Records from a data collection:
[Start of section]
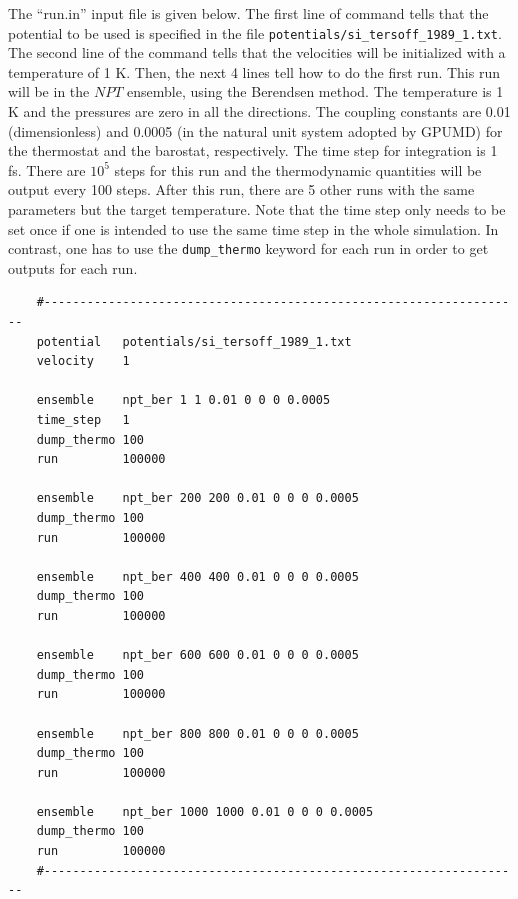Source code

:\documentclass[12pt,a4paper]{report}
\begin{document}
The ``run.in'' input file is given below. The first line of command tells that the potential to be used is specified in the file \verb"potentials/si_tersoff_1989_1.txt".  The second line of the command tells that the velocities will be initialized with a temperature of 1 K. Then, the next 4 lines tell how to do the first run. This run will be in the $NPT$ ensemble, using the Berendsen method. The temperature is 1 K and the pressures are zero in all the directions. The coupling constants are 0.01 (dimensionless) and 0.0005 (in the natural unit system adopted by GPUMD) for the thermostat and the barostat, respectively. The time step for integration is 1 fs. There are $10^5$ steps for this run and the thermodynamic quantities will be output every 100 steps. After this run, there are 5 other runs with the same parameters but the target temperature. Note that the time step only needs to be set once if one is intended to use the same time step in the whole simulation. In contrast, one has to use the \verb"dump_thermo" keyword for each run in order to get outputs for each run.

\begin{verbatim}
    #-------------------------------------------------------------------
    potential   potentials/si_tersoff_1989_1.txt
    velocity    1

    ensemble    npt_ber 1 1 0.01 0 0 0 0.0005
    time_step   1
    dump_thermo 100
    run         100000

    ensemble    npt_ber 200 200 0.01 0 0 0 0.0005
    dump_thermo 100
    run         100000

    ensemble    npt_ber 400 400 0.01 0 0 0 0.0005
    dump_thermo 100
    run         100000

    ensemble    npt_ber 600 600 0.01 0 0 0 0.0005
    dump_thermo 100
    run         100000

    ensemble    npt_ber 800 800 0.01 0 0 0 0.0005
    dump_thermo 100
    run         100000

    ensemble    npt_ber 1000 1000 0.01 0 0 0 0.0005
    dump_thermo 100
    run         100000
    #-------------------------------------------------------------------
\end{verbatim}
\end{document}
[End of section]
Aim of the exercise: Every record above should come back exactly, but without its pictures.

Response:
Source code

:\documentclass[12pt,a4paper]{report}
\begin{document}
The ``run.in'' input file is given below. The first line of command tells that the potential to be used is specified in the file \verb"potentials/si_tersoff_1989_1.txt".  The second line of the command tells that the velocities will be initialized with a temperature of 1 K. Then, the next 4 lines tell how to do the first run. This run will be in the $NPT$ ensemble, using the Berendsen method. The temperature is 1 K and the pressures are zero in all the directions. The coupling constants are 0.01 (dimensionless) and 0.0005 (in the natural unit system adopted by GPUMD) for the thermostat and the barostat, respectively. The time step for integration is 1 fs. There are $10^5$ steps for this run and the thermodynamic quantities will be output every 100 steps. After this run, there are 5 other runs with the same parameters but the target temperature. Note that the time step only needs to be set once if one is intended to use the same time step in the whole simulation. In contrast, one has to use the \verb"dump_thermo" keyword for each run in order to get outputs for each run.

\begin{verbatim}
    #-------------------------------------------------------------------
    potential   potentials/si_tersoff_1989_1.txt
    velocity    1

    ensemble    npt_ber 1 1 0.01 0 0 0 0.0005
    time_step   1
    dump_thermo 100
    run         100000

    ensemble    npt_ber 200 200 0.01 0 0 0 0.0005
    dump_thermo 100
    run         100000

    ensemble    npt_ber 400 400 0.01 0 0 0 0.0005
    dump_thermo 100
    run         100000

    ensemble    npt_ber 600 600 0.01 0 0 0 0.0005
    dump_thermo 100
    run         100000

    ensemble    npt_ber 800 800 0.01 0 0 0 0.0005
    dump_thermo 100
    run         100000

    ensemble    npt_ber 1000 1000 0.01 0 0 0 0.0005
    dump_thermo 100
    run         100000
    #-------------------------------------------------------------------
\end{verbatim}
\end{document}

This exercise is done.